Max: I was born in 1987, and I am part of the last generation that experienced life before the World Wide Web. When we first got internet access at my house, I remember very distinctly, that grabbed my attention and shaped me. I started tinkering around with a lot of online products and digital products like flash. I even built my own website when I was in school. And that’s how I got into this whole digital space.
Then I studied economics and international relations, and in my final year, I did a summer internship at eBay. And that re-sparked my interest in digital products because I saw how they went about building their website, optimising different sections etc.
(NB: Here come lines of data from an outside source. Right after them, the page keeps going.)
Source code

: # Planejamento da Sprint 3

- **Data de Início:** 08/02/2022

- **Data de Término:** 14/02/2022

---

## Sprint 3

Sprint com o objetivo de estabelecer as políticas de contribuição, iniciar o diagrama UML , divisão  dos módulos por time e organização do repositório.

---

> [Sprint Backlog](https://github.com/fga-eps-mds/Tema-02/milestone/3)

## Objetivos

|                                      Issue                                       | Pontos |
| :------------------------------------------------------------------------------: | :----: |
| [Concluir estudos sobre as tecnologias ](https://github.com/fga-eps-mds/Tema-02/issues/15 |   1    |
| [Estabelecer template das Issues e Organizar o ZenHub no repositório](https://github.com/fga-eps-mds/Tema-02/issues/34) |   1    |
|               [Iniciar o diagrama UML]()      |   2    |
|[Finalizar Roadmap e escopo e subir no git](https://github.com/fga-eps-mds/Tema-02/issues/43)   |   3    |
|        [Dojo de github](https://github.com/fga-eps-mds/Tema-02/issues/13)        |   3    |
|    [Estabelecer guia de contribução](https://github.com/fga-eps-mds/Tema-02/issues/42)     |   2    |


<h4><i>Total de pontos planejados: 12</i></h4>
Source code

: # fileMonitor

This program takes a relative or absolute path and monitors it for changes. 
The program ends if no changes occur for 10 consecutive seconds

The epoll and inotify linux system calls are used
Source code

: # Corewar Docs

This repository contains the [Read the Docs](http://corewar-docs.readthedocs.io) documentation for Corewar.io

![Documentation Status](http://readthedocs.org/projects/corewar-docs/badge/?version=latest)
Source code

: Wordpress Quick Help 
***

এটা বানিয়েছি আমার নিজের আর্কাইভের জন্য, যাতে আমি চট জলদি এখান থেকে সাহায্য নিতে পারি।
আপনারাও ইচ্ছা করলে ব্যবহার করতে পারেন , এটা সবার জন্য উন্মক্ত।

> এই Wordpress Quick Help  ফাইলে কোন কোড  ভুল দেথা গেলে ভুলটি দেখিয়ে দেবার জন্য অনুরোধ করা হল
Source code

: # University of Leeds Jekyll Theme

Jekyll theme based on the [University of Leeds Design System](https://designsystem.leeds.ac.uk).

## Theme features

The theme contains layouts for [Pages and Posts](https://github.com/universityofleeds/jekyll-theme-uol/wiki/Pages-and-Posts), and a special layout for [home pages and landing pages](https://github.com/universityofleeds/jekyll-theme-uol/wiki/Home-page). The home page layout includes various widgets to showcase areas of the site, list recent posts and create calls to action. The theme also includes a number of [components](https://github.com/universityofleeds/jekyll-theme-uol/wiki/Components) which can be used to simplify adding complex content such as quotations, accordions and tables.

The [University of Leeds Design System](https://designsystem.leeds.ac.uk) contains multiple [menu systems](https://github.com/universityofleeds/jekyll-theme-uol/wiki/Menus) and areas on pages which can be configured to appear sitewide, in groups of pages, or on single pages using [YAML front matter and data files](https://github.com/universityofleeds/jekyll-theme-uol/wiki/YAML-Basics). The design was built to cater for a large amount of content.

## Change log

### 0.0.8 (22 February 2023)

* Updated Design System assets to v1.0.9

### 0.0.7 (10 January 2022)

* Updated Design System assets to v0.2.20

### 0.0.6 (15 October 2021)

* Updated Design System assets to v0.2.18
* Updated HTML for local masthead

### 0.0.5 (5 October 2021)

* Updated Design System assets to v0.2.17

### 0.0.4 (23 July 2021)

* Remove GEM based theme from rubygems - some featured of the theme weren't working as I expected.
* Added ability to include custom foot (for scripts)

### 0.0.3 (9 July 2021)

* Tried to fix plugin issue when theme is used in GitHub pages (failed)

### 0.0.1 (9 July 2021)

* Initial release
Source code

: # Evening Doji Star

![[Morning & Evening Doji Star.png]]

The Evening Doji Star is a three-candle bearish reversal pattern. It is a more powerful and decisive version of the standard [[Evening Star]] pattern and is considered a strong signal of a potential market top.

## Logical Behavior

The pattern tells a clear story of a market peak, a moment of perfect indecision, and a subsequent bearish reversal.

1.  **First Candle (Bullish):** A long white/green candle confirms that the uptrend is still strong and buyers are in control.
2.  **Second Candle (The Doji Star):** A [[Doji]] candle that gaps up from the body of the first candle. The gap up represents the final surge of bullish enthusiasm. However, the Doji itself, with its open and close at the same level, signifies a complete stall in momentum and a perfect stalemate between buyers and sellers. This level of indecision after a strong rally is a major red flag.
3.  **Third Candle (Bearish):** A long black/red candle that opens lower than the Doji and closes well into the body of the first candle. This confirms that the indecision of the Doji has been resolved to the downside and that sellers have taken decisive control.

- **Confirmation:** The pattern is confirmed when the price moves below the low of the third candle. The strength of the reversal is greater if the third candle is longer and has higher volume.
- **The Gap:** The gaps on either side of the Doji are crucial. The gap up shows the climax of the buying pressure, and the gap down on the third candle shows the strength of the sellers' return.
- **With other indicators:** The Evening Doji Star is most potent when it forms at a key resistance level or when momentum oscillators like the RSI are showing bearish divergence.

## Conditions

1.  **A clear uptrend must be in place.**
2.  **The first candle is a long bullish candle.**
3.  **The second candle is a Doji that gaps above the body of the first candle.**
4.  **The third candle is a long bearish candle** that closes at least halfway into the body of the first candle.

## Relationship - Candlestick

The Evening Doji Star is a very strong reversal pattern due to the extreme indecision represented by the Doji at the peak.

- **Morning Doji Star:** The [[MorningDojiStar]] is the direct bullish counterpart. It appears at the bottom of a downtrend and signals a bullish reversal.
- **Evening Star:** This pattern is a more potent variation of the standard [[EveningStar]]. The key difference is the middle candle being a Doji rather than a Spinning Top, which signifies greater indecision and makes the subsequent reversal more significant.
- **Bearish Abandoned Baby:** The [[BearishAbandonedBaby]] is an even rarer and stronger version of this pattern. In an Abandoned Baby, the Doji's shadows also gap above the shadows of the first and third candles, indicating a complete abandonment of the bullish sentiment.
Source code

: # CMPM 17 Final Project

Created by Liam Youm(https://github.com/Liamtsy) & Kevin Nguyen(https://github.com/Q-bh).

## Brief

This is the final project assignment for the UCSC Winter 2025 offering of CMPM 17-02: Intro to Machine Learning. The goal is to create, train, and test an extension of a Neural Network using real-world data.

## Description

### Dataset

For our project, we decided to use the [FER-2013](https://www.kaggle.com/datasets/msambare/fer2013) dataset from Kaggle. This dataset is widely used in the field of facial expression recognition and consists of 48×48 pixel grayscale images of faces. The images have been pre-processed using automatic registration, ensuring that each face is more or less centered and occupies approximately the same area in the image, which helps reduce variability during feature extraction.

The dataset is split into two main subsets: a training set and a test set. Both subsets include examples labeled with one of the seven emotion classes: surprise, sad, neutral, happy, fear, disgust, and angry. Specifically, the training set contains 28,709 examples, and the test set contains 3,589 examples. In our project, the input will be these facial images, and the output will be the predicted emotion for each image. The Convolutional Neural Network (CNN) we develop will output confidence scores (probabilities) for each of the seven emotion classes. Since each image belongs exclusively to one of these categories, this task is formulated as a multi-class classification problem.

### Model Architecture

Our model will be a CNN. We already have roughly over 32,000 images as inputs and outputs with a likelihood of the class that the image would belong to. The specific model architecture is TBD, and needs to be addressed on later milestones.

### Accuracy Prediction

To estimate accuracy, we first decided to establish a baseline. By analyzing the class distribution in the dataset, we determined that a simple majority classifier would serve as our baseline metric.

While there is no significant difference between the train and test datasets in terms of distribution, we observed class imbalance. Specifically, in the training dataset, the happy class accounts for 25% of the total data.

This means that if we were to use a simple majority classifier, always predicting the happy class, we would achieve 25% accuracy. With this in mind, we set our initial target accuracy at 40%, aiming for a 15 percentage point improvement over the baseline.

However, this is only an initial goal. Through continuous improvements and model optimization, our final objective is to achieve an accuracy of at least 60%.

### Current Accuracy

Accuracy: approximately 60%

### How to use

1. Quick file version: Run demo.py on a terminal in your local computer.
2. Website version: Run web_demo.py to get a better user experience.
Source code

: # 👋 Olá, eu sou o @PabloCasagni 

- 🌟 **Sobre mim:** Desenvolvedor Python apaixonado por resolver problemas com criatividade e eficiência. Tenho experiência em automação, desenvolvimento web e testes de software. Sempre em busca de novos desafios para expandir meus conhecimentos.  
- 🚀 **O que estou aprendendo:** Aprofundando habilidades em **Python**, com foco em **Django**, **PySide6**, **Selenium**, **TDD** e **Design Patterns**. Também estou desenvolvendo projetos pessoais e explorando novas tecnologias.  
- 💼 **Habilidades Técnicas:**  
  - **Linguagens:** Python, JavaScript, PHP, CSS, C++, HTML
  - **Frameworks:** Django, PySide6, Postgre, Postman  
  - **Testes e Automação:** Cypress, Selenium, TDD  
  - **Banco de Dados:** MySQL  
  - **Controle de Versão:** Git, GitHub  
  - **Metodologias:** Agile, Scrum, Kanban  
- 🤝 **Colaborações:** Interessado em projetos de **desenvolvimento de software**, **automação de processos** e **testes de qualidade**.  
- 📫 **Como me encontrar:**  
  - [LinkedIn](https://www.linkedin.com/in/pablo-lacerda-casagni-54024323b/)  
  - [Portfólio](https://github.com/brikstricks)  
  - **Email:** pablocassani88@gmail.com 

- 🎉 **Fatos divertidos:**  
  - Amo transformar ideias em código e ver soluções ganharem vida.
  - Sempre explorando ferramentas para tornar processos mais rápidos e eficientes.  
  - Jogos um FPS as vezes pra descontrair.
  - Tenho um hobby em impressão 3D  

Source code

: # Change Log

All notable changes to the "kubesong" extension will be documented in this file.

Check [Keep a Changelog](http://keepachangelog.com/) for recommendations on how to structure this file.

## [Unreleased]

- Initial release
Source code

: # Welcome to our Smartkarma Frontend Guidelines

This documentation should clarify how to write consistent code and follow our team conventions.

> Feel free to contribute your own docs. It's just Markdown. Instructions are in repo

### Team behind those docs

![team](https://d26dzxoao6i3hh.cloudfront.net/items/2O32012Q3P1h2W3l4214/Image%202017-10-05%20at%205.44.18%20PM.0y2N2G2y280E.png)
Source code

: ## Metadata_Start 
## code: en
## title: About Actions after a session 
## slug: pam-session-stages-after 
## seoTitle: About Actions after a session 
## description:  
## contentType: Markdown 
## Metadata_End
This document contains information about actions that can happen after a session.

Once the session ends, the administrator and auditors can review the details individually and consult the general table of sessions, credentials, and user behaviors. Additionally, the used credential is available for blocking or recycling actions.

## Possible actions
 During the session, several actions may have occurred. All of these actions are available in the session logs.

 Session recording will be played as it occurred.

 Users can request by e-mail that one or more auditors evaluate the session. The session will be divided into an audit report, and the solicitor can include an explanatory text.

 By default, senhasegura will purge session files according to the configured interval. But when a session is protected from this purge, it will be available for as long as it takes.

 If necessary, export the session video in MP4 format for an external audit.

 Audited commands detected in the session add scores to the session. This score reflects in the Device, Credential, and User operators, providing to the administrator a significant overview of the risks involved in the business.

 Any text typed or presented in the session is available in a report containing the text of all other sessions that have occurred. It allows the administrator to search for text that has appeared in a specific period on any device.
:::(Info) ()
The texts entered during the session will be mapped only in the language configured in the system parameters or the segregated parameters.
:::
I also worked in consultancy for a while, and I was throwing around a couple of ideas when a friend of mine called me and told me he is starting an e-commerce business and if I wanted to join. We built an e-commerce business for more than five years and then sold the company to the largest media house in Switzerland, and then I started Finimize.
Q. You recently said, “in building Finimize, I learnt that there are three ways to leverage community as a media brand. And the three ways are, drive up Net Promoter Score (NPS) and thereby, word of mouth, increase retention, and enable user-generated content.” Let’s start with driving NPS. How do you do that?
Max: I highly encourage everybody to track their NPS scores right from the get-go. NPS measures customer satisfaction. It’s interesting because the question is how likely you would recommend our product or service to a friend? And what you want to understand is the people who say they’re very likely to recommend the product- the promoters. Why are they so likely to do that? What do they like about the product? That will help you understand your strengths.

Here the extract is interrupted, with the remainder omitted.